There were six victims in the Feb. 14 shootings.

I realize how people can feel anger and hate toward Steven Kazmierczak. He added our school to the list of shootings that will forever change us.

Of course, some students do not feel this way.

“Kazmierczak wasn’t a victim,” nursing junior Jennifer Gross said. “He was getting help and he had a choice to keep taking his medications and he stopped.”

It is difficult for me to completely brush him off the list of victims and never realize that he suffered. Of course Kazmierczak caused the shooting and the death of five innocent people, but he was a victim of mental illness and was missing an important part of feeling human: compassion.

Overall, apathy and selfishness of people over the years can passively contribute to feelings of insecurity and unimportance, which leads so many people into mental illness.

I’m not endorsing what Kazmierczak or any other school shooter did, but the fact of the matter is that there is a reason these students continue to kill innocent people.

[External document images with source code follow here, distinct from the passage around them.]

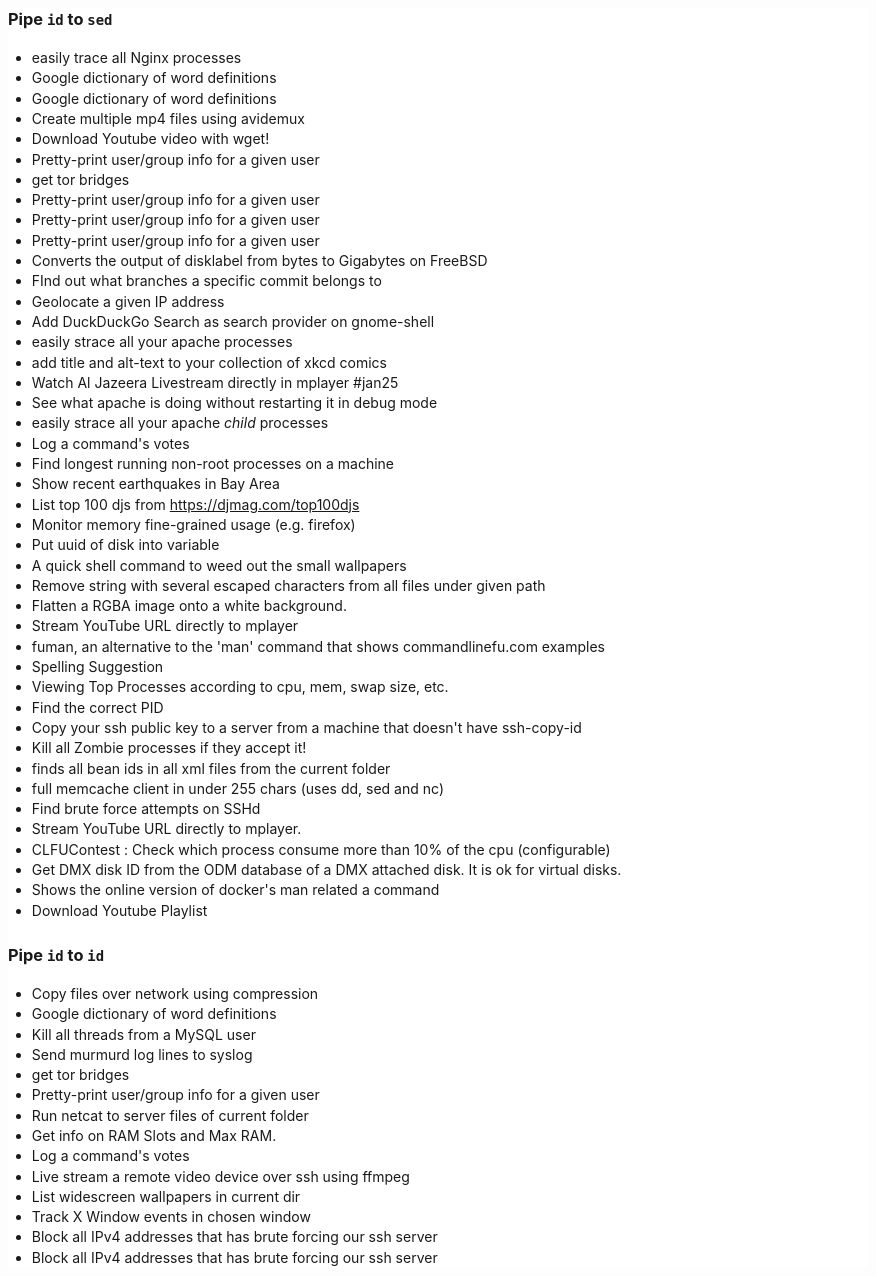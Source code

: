            
### Pipe `id` to `sed`

- easily trace all Nginx processes
- Google dictionary of word definitions
- Google dictionary of word definitions
- Create multiple mp4 files using avidemux
- Download Youtube video with wget!
- Pretty-print user/group info for a given user
- get tor bridges
- Pretty-print user/group info for a given user
- Pretty-print user/group info for a given user
- Pretty-print user/group info for a given user
- Converts the output of disklabel from bytes to Gigabytes on FreeBSD
- FInd out what branches a specific commit belongs to
- Geolocate a given IP address
- Add DuckDuckGo Search as search provider on gnome-shell
- easily strace all your apache processes
- add title and alt-text to your collection of xkcd comics
- Watch Al Jazeera Livestream directly in mplayer #jan25
- See what apache is doing without restarting it in debug mode
- easily strace all your apache *child* processes
- Log a command's votes
- Find longest running non-root processes on a machine
- Show recent earthquakes in Bay Area
- List top 100 djs from https://djmag.com/top100djs
- Monitor memory fine-grained usage (e.g. firefox)
- Put uuid of disk into variable
- A quick shell command to weed out the small wallpapers
- Remove string with several escaped characters from all files under given path
- Flatten a RGBA image onto a white background.
- Stream YouTube URL directly to mplayer
- fuman, an alternative to the 'man' command that shows commandlinefu.com examples
- Spelling Suggestion
- Viewing Top Processes according to cpu, mem, swap size, etc.
- Find the correct PID
- Copy your ssh public key to a server from a machine that doesn't have ssh-copy-id
- Kill all Zombie processes if they accept it!
- finds all bean ids in all xml files from the current folder
- full memcache client in under 255 chars (uses dd, sed and nc)
- Find brute force attempts on SSHd
- Stream YouTube URL directly to mplayer.
- CLFUContest : Check which process consume more than 10% of the cpu (configurable)
- Get DMX disk ID from the ODM database of a DMX attached disk. It is ok for virtual disks.
- Shows the online version of docker's man related a command
- Download Youtube Playlist

            
### Pipe `id` to `id`

- Copy files over network using compression
- Google dictionary of word definitions
- Kill all threads from a MySQL user
- Send murmurd log lines to syslog
- get tor bridges
- Pretty-print user/group info for a given user
- Run netcat to server files of current folder
- Get info on RAM Slots and Max RAM.
- Log a command's votes
- Live stream a remote video device over ssh using ffmpeg
- List widescreen wallpapers in current dir
- Track X Window events in chosen window
- Block all IPv4 addresses that has brute forcing our ssh server
- Block all IPv4 addresses that has brute forcing our ssh server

The two shooters of Columbine High School were picked on and felt isolated from everyone else, and they felt they could only retaliate through killing.

I don’t know what went through Kazmierczak’s head when he went to Cole Hall that day, but I know he was so gripped by an emotional instability, just like all the other shooters, that he could not think of anything rational to do.

“Sometimes a school shooter is a victim, but not him,” said Bill Paetzold, a history and Spanish double major. “He could be a victim of people ignoring him or mis-medicating, but he made a conscious decision to do it.”

Mankind at heart is not violent toward each other, but mental illness can cause these types of events to occur. Sometimes the mental illness is latent, but sometimes it could be a gradual illness.

The whole situation doesn’t improve when people are faced with an illness and are given a pill. In a sense, Kazmierczak was a victim of a society that simply throws pills at a problem instead of getting to the root of it.

We have to embrace our fellow Huskies as we all struggle to make the final grade and continue our education. We should make every person feel welcome wherever we are, even if it is off campus.

What most of these school shooters have needed was simple compassion, and what they felt they got was indifference. There were six victims – five victims that died unnecessarily on Feb. 14, and one who was a victim before any of this took place.

I know it’s hard to forgive, and forgiveness may be too late for some people, but we can’t keep carrying on as we are now. Change is inevitable, and it starts with us.